Reviewing the Techniques
If you find Desuggestopedia’s principles meaningful, you may want to try some of the
following techniques, or to alter your classroom environment. Even if not all of them
appeal to you, there may be some elements you could usefully adapt to your own
teaching style.
• Classroom Set-up
The challenge for the teacher is to create a classroom environment that is bright and
cheerful. This was accomplished in the classroom we visited where the walls were
decorated with scenes from a country where the target language is spoken. These
conditions are not always possible. However, the teacher should try to provide as
positive an environment as possible.
• Peripheral Learning
This technique is based upon the idea that we perceive much more in our
environment than we consciously notice. It is claimed that, by putting posters
containing grammatical information about the target language on the classroom
walls, students will absorb the necessary facts effortlessly. The teacher may or may
not call attention to the posters. They are changed from time to time to provide
grammatical information that is appropriate to what the students are studying.
• Positive Suggestion
It is the teacher’s responsibility to orchestrate the suggestive factors in a learning
situation, thereby helping students break down the barriers to learning that they
bring with them. Teachers can do this through direct and indirect means. Direct
suggestion appeals to the students’ consciousness: A teacher tells students they are
going to be successful. But indirect suggestion, which appeals to the students’

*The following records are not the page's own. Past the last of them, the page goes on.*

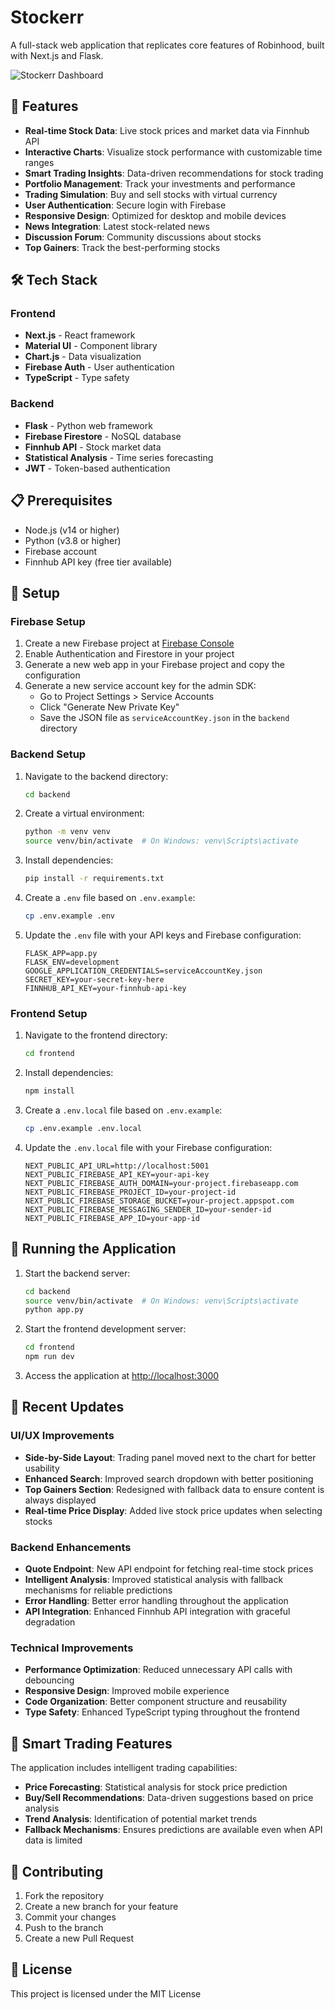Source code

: # Stockerr

A full-stack web application that replicates core features of Robinhood, built with Next.js and Flask.

![Stockerr Dashboard](https://placeholder-for-screenshot.com/dashboard.png)

## 🚀 Features

- **Real-time Stock Data**: Live stock prices and market data via Finnhub API
- **Interactive Charts**: Visualize stock performance with customizable time ranges
- **Smart Trading Insights**: Data-driven recommendations for stock trading
- **Portfolio Management**: Track your investments and performance
- **Trading Simulation**: Buy and sell stocks with virtual currency
- **User Authentication**: Secure login with Firebase
- **Responsive Design**: Optimized for desktop and mobile devices
- **News Integration**: Latest stock-related news
- **Discussion Forum**: Community discussions about stocks
- **Top Gainers**: Track the best-performing stocks

## 🛠️ Tech Stack

### Frontend
- **Next.js** - React framework
- **Material UI** - Component library
- **Chart.js** - Data visualization
- **Firebase Auth** - User authentication
- **TypeScript** - Type safety

### Backend
- **Flask** - Python web framework
- **Firebase Firestore** - NoSQL database
- **Finnhub API** - Stock market data
- **Statistical Analysis** - Time series forecasting
- **JWT** - Token-based authentication

## 📋 Prerequisites

- Node.js (v14 or higher)
- Python (v3.8 or higher)
- Firebase account
- Finnhub API key (free tier available)

## 🔧 Setup

### Firebase Setup

1. Create a new Firebase project at [Firebase Console](https://console.firebase.google.com/)
2. Enable Authentication and Firestore in your project
3. Generate a new web app in your Firebase project and copy the configuration
4. Generate a new service account key for the admin SDK:
   - Go to Project Settings > Service Accounts
   - Click "Generate New Private Key"
   - Save the JSON file as `serviceAccountKey.json` in the `backend` directory

### Backend Setup

1. Navigate to the backend directory:
   ```bash
   cd backend
   ```

2. Create a virtual environment:
   ```bash
   python -m venv venv
   source venv/bin/activate  # On Windows: venv\Scripts\activate
   ```

3. Install dependencies:
   ```bash
   pip install -r requirements.txt
   ```

4. Create a `.env` file based on `.env.example`:
   ```bash
   cp .env.example .env
   ```

5. Update the `.env` file with your API keys and Firebase configuration:
   ```
   FLASK_APP=app.py
   FLASK_ENV=development
   GOOGLE_APPLICATION_CREDENTIALS=serviceAccountKey.json
   SECRET_KEY=your-secret-key-here
   FINNHUB_API_KEY=your-finnhub-api-key
   ```

### Frontend Setup

1. Navigate to the frontend directory:
   ```bash
   cd frontend
   ```

2. Install dependencies:
   ```bash
   npm install
   ```

3. Create a `.env.local` file based on `.env.example`:
   ```bash
   cp .env.example .env.local
   ```

4. Update the `.env.local` file with your Firebase configuration:
   ```
   NEXT_PUBLIC_API_URL=http://localhost:5001
   NEXT_PUBLIC_FIREBASE_API_KEY=your-api-key
   NEXT_PUBLIC_FIREBASE_AUTH_DOMAIN=your-project.firebaseapp.com
   NEXT_PUBLIC_FIREBASE_PROJECT_ID=your-project-id
   NEXT_PUBLIC_FIREBASE_STORAGE_BUCKET=your-project.appspot.com
   NEXT_PUBLIC_FIREBASE_MESSAGING_SENDER_ID=your-sender-id
   NEXT_PUBLIC_FIREBASE_APP_ID=your-app-id
   ```

## 🚀 Running the Application

1. Start the backend server:
   ```bash
   cd backend
   source venv/bin/activate  # On Windows: venv\Scripts\activate
   python app.py
   ```

2. Start the frontend development server:
   ```bash
   cd frontend
   npm run dev
   ```

3. Access the application at [http://localhost:3000](http://localhost:3000)

## 🔄 Recent Updates

### UI/UX Improvements
- **Side-by-Side Layout**: Trading panel moved next to the chart for better usability
- **Enhanced Search**: Improved search dropdown with better positioning
- **Top Gainers Section**: Redesigned with fallback data to ensure content is always displayed
- **Real-time Price Display**: Added live stock price updates when selecting stocks

### Backend Enhancements
- **Quote Endpoint**: New API endpoint for fetching real-time stock prices
- **Intelligent Analysis**: Improved statistical analysis with fallback mechanisms for reliable predictions
- **Error Handling**: Better error handling throughout the application
- **API Integration**: Enhanced Finnhub API integration with graceful degradation

### Technical Improvements
- **Performance Optimization**: Reduced unnecessary API calls with debouncing
- **Responsive Design**: Improved mobile experience
- **Code Organization**: Better component structure and reusability
- **Type Safety**: Enhanced TypeScript typing throughout the frontend

## 🧠 Smart Trading Features

The application includes intelligent trading capabilities:

- **Price Forecasting**: Statistical analysis for stock price prediction
- **Buy/Sell Recommendations**: Data-driven suggestions based on price analysis
- **Trend Analysis**: Identification of potential market trends
- **Fallback Mechanisms**: Ensures predictions are available even when API data is limited

## 🤝 Contributing

1. Fork the repository
2. Create a new branch for your feature
3. Commit your changes
4. Push to the branch
5. Create a new Pull Request

## 📜 License

This project is licensed under the MIT License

subconscious, is actually the more powerful of the two. For example, indirect
suggestion was accomplished in the class we visited through the choice of a
dialogue entitled, ‘To want to is to be able to.’
• Choose a New Identity
The students choose a target language name and a new occupation. As the course
continues, the students have an opportunity to develop a whole biography about
their fictional selves. For instance, later on they may be asked to talk or write about
their fictional hometown, childhood, and family.